Copy exactly the stretch of data below from the line with "- **Font Principale**: 'Segoe" through the line with "When you clone", including both of those lines.

(Beginning of WORKING DATA)

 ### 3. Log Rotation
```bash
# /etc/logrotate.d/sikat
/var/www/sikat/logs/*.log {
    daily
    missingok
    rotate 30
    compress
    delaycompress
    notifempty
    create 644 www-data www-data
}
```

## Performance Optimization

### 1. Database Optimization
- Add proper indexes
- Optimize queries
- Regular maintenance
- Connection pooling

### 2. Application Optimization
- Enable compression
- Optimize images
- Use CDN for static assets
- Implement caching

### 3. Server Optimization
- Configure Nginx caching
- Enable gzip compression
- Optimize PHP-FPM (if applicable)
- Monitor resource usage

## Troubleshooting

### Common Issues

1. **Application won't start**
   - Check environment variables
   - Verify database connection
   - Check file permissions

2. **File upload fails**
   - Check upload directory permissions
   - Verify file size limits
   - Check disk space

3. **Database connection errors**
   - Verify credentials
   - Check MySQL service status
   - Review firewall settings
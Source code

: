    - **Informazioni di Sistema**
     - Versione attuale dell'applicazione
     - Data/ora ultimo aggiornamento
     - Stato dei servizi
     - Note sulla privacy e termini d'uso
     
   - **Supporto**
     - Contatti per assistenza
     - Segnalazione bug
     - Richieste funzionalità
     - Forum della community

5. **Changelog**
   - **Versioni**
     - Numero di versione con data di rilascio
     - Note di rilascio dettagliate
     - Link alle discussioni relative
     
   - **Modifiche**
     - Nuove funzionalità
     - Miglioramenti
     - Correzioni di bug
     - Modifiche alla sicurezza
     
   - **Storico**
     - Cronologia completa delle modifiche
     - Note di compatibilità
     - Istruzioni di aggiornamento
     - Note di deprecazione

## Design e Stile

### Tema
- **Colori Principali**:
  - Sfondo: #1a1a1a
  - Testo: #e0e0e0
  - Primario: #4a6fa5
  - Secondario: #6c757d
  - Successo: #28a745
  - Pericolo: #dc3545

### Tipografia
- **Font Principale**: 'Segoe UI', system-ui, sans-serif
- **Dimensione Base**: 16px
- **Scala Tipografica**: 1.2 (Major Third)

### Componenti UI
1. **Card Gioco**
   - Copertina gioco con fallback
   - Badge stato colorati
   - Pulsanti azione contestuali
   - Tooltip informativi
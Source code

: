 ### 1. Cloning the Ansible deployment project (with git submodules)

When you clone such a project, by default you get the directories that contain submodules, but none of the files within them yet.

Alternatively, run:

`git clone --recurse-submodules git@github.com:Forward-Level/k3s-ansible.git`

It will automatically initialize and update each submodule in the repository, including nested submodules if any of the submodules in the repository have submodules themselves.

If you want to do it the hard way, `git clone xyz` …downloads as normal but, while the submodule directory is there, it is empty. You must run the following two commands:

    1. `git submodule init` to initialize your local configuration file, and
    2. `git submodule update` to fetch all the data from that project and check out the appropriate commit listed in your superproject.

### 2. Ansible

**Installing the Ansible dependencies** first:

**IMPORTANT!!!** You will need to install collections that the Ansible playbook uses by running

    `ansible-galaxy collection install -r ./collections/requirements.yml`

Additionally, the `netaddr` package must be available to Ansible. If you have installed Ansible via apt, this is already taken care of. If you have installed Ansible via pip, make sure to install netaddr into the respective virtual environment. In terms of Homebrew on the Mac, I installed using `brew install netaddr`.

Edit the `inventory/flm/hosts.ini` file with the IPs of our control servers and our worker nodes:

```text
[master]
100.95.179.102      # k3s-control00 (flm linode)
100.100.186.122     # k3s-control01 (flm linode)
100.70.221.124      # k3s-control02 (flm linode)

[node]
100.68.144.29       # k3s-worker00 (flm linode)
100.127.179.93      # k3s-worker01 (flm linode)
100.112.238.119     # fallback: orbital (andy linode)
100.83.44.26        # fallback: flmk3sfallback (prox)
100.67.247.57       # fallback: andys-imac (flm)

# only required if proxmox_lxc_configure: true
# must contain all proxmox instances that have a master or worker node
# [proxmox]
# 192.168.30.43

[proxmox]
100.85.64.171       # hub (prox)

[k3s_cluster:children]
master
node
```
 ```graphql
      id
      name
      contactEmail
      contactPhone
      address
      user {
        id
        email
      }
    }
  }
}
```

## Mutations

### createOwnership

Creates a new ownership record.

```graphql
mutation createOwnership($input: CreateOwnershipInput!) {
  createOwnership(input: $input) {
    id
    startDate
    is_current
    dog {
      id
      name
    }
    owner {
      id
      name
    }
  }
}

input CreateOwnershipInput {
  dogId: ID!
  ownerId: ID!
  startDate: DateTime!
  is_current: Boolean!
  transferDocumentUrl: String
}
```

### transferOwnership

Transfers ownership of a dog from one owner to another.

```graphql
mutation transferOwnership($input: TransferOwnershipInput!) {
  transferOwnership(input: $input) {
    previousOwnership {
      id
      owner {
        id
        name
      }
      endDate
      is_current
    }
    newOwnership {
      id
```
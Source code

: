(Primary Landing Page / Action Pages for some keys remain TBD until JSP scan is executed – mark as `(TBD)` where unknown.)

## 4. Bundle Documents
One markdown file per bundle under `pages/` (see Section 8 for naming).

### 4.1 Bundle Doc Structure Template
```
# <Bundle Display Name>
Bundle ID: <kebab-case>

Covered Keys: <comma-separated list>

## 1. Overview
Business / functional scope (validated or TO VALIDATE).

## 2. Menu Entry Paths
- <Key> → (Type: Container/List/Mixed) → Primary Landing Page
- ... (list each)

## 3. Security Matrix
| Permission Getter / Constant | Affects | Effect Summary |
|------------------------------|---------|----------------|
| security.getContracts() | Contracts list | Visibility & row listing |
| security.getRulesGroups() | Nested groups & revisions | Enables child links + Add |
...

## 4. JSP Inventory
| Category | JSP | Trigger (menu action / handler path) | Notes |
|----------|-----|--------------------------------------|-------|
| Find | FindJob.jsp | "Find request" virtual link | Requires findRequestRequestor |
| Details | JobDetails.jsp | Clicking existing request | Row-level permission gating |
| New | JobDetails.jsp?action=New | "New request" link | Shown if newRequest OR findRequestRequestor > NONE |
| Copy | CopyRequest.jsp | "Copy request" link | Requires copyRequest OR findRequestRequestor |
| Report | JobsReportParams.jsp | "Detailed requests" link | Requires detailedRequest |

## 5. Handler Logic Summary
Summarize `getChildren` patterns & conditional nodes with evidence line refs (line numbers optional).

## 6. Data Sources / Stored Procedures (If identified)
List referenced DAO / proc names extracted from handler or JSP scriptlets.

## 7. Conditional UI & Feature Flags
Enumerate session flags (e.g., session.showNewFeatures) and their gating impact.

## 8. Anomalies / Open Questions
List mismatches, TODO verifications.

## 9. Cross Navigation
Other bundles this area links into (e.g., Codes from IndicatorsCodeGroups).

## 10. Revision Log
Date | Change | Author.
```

(End of WORKING DATA)

[SOLUTION TO THIS EXERCISE]
- **Font Principale**: 'Segoe UI', system-ui, sans-serif
- **Dimensione Base**: 16px
- **Scala Tipografica**: 1.2 (Major Third)

### Componenti UI
1. **Card Gioco**
   - Copertina gioco con fallback
   - Badge stato colorati
   - Pulsanti azione contestuali
   - Tooltip informativi
Source code

: ### 1. Cloning the Ansible deployment project (with git submodules)

When you clone such a project, by default you get the directories that contain submodules, but none of the files within them yet.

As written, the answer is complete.